Еще раз попросив гостя располагаться поудобнее, Джон вышел в чоттагин помочь жене.
– Кто это? – Пыльмау кивнула в сторону меховой занавеси.
– Это Амундсен! – с благоговением в голосе произнес Джон. – Тебе даже трудно представить, что это за человек!
Пыльмау слегка прищурила глаза и как-то особенно поглядела на мужа. Джону сразу же стало неловко за свое возбуждение и суетливость.
Он молча выволок из бочки неразделанную нерпичью тушу, снял из-под потолка олений окорок. Пыльмау развела в чоттагине такой сильный огонь, что собаки, свернувшиеся в комок, расправились и очнулись от сладкой дремы, привлеченные запахом еды.
– У меня остались черные зернышки, – Пыльмау показала Джону полотняный мешочек, в котором было с полфунта жареного кофе.
– Великолепно! – воскликнул Джон и неожиданно чмокнул жену в щеку.
Пыльмау смутилась, покраснела и укоризненно сказала:
– Ты прямо как ребенок.
Амундсен держал себя непринужденно. Он действительно чувствовал себя как дома.
Джон злился на себя, что никак не может взять верного тона. Ему было стыдно перед Пыльмау и детьми, которые острыми глазенками все отлично видели.
За вечерней едой Амундсен рассказывал о путешествии по Северо-Восточному проходу, о встречах с людьми северных народностей, о зимовке, которая заняла целый год.
– И вот – снова задержка у самого финиша!
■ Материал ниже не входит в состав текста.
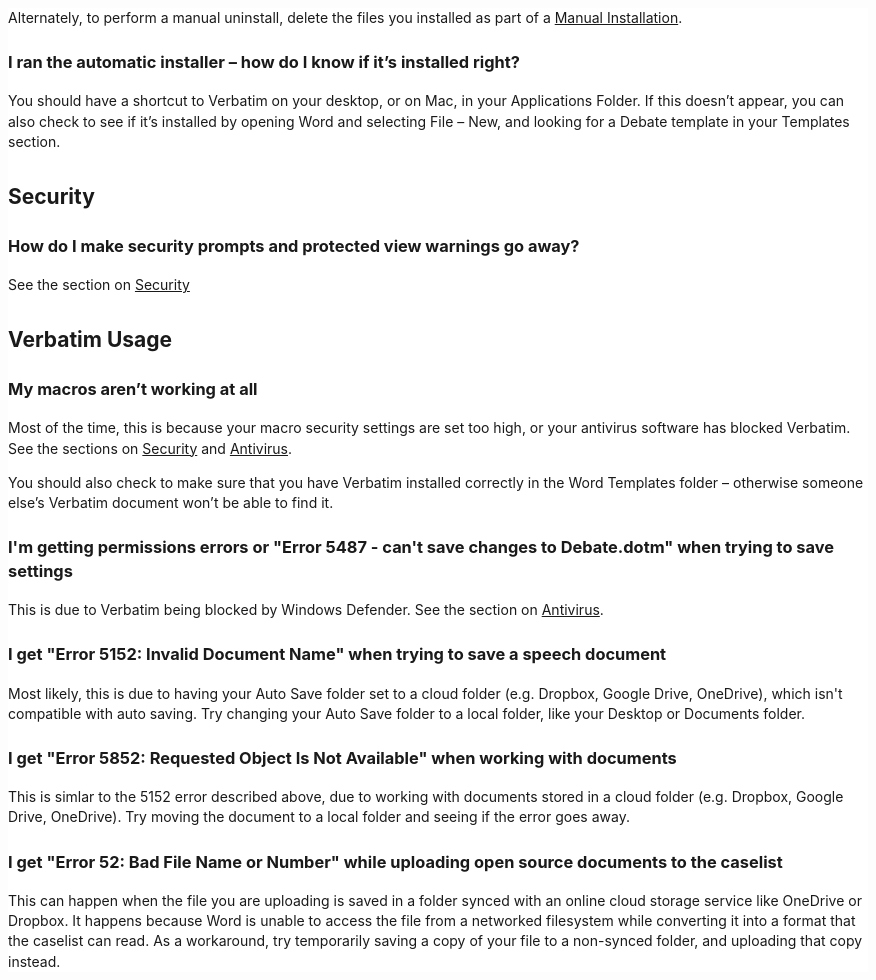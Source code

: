 Alternately, to perform a manual uninstall, delete the files you installed as part of a [Manual Installation](./getting-started/installation).

### I ran the automatic installer – how do I know if it’s installed right?
You should have a shortcut to Verbatim on your desktop, or on Mac, in your Applications Folder. If this doesn’t appear, you can also check to see if it’s installed by opening Word and selecting File – New, and looking for a Debate template in your Templates section.


## Security

### How do I make security prompts and protected view warnings go away?
See the section on [Security](./getting-started/security)


## Verbatim Usage

### My macros aren’t working at all
Most of the time, this is because your macro security settings are set too high, or your antivirus software has blocked Verbatim. See the sections on [Security](./getting-started/security) and [Antivirus](./getting-started/virus).

You should also check to make sure that you have Verbatim installed correctly in the Word Templates folder – otherwise someone else’s Verbatim document won’t be able to find it.

### I'm getting permissions errors or "Error 5487 - can't save changes to Debate.dotm" when trying to save settings
This is due to Verbatim being blocked by Windows Defender. See the section on [Antivirus](./getting-started/virus).

### I get "Error 5152: Invalid Document Name" when trying to save a speech document
Most likely, this is due to having your Auto Save folder set to a cloud folder (e.g. Dropbox, Google Drive, OneDrive), which isn't compatible with auto saving. Try changing your Auto Save folder to a local folder, like your Desktop or Documents folder.

### I get "Error 5852: Requested Object Is Not Available" when working with documents
This is simlar to the 5152 error described above, due to working with documents stored in a cloud folder (e.g. Dropbox, Google Drive, OneDrive). Try moving the document to a local folder and seeing if the error goes away.

### I get "Error 52: Bad File Name or Number" while uploading open source documents to the caselist
This can happen when the file you are uploading is saved in a folder synced with an online cloud storage service like OneDrive or Dropbox. It happens because Word is unable to access the file from a networked filesystem while converting it into a format that the caselist can read. As a workaround, try temporarily saving a copy of your file to a non-synced folder, and uploading that copy instead.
Но именно такие непредвиденные обстоятельства и создают характер полярного исследователя, закаляют его волю…
Амундсен кидал на Джона сочувственно-покровительственные взгляды, в которых уже не было любопытства. Скорее это была снисходительная ласка, участие.
Пыльмау разожгла в каморке большой жаркий жирник. Она соскребла иней, наросший на пузыре, натянутом на окошке-иллюминаторе, выколотила постель, принесла одеяло, сшитое из пыжиковых шкурок, и поджидала, пока нагреется каморка. Сидя на постели, она вспоминала, как вел себя Джон, чувствовала за него стыд. И зачем только приезжают эти белые? От них только смута на душе. А Джону с ними просто беда. Стоит ему лишь встать рядом с белым человеком, как он словно отдаляется и даже лицо у него принимает другое выражение…
Вот они сидят и громко орут в пологе, пугая детей. Их голоса слышны сквозь меховую занавесь, от смеха сотрясаются стойки полога и колеблется пламя в жирниках… Небось пьют дурную веселящую воду, сопровождая каждый стакан словом, будто слова – еда?
В сердце у Пыльмау росло раздражение, затуманивало сознание. Она боролась с ним разумом, убеждая себя, что гость побудет и уедет, оставив их в покое.
С тех пор, как здесь побывала мать Джона, Пыльмау стала бояться моря. Страшно делалось от уходящего к горизонту водного простора. А от белого паруса или дыма на горизонте сжималось сердце, безмятежная радость простой жизни заволакивалась черной тучей. Хорошо бы уйти в тундру, стать оленным человеком, как Ильмоч, кочевать каждый день и забираться в такие дали, где растут большие деревья вышиной с человека…
Разговор белых… Он непонятен, режет ухо, как скрежет тупого пекуля по костям старого лахтака. И как только люди могут так ломать свой язык и при этом ухитряются еще понимать друг друга?
Убедившись, что жирник достаточно нагрел каморку, Пыльмау влезла в полог и сказала мужу, что место гостю готово. Джон перевел, и Амундсен дружелюбно закивал Пыльмау. В ответ Пыльмау изобразила на лице доброту.
Амундсен и Джон перешли в каморку.
– Вы очень уютно устроились, – похвалил Джона гость. – Я высоко ценю в человеке его способность не только приспосабливаться к той обстановке, в которую он попадает добровольно или по воле случая, но и его умение извлекать максимальный комфорт из этой обстановки.